Odd disconnects when logging off server

Good morning, I am testing Hive in the 2 modes performance and non and the performance is doing much better as expected. The issue I am having is I will have multiple serves and want to log off the server. We are in Amazon AWS so I have an EFS mount setup.

When I am logging local, clients stay connected for days, when I am lgging to the EFS, oddly the hive server is dumping a lot of them at one time. I did notice that the config had the new location setup, but the rotate rule had the local (so that didn’t work), but fixed that this am, but any other thoughts as I wait a day for this?

Attached is an image to show that change

Hi Lance,

nice to see you evaluating HiveMQ. Can you please help me better understand what your are testing?
Are you using EFS exclusively to write logs to, or is your brokers’ entire installation mounted there?

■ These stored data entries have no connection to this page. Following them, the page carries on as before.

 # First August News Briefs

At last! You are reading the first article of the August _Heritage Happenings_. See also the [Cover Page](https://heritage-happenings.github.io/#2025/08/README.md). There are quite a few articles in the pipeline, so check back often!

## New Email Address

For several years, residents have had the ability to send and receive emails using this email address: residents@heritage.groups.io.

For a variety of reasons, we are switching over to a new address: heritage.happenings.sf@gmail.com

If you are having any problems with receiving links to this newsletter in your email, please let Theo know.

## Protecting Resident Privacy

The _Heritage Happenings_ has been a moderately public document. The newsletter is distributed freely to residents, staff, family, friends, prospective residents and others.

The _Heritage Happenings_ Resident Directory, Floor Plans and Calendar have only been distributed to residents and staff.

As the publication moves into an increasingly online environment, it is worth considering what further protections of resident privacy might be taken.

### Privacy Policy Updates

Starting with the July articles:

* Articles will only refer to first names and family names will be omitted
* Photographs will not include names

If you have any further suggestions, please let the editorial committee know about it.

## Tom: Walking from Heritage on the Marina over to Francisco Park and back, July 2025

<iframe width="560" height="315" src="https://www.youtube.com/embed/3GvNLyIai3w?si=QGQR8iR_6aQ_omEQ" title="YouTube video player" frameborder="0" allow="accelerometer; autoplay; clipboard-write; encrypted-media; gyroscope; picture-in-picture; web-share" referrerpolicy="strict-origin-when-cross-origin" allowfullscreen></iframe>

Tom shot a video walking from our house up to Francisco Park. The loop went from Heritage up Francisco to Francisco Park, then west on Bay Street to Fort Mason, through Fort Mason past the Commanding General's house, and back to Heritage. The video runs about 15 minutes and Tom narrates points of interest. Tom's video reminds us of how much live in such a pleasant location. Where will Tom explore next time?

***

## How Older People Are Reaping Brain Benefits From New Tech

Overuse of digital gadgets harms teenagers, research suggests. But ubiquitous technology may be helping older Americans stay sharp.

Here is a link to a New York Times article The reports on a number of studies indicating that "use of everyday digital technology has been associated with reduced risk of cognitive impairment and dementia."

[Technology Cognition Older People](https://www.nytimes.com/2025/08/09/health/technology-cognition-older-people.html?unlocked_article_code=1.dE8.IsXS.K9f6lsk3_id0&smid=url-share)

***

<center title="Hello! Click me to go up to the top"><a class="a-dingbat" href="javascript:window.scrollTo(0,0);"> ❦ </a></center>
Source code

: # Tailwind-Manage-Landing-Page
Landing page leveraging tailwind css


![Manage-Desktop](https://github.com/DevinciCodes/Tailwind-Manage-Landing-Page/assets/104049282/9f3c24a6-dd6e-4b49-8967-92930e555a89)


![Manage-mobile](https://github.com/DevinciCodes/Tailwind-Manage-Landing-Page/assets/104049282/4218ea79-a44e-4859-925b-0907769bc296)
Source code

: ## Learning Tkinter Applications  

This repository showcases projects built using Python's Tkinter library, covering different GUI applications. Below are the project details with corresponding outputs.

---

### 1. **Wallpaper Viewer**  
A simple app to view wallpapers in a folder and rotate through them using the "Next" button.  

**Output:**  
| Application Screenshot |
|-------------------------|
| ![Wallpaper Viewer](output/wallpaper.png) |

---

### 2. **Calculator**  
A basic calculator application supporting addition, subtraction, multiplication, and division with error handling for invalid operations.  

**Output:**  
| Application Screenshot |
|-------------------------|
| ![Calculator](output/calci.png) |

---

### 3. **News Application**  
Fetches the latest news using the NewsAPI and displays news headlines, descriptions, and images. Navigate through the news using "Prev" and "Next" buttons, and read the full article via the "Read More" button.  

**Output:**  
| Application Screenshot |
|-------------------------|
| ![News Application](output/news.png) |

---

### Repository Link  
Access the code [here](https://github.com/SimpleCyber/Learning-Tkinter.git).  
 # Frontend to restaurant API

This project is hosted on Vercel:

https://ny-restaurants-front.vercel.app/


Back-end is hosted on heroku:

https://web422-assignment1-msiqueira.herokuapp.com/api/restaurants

If I understand correctly that you are seeing better performance in a single node versus a 2 node cluster, that can be explained by the fact that a 2-node cluster will perform “full replication”. This means all messages as well as session details (among other data) is replicated fully between both nodes, no matter where a client is connected. This is done to ensure high availability and rule out message loss should either node unexpectedly be lost. Depending on the configured replica count, this effect can be reduced quite considerably once you add further nodes to the cluster as only parts of the traffic are replicated to parts of the cluster while still offering guarantees during outages.

Kind regards,
Finn

Thanks for the quick reply. What we are doing is have devices out in the world that are communicating into our amazon AWS world through a load balancer. We have 15+ mosquitto servers and not happy with the performance, there not accepting more than 2,000 devices even though the CPU and such are all low. Note the application and config are all location, only the event and hivemq logs are being written off the server, but as I mentioned, the config i didn’t realize had the rollover still pointing local, not sure if the log size contributed to the issue, but that is updated this AM and I am waiting to see today.

So I rolled out a hive instance and it beat that mosquito down bad, a base install of mosquitto had around 2,000 connections, where the quick install of hive had over 3.100. So we want to start to migrate those servers to the new hive platform. I put a second in there and started testing performance mode, and as you see, performance was even better, most of the time I can get the same device count with less CPU/RAM.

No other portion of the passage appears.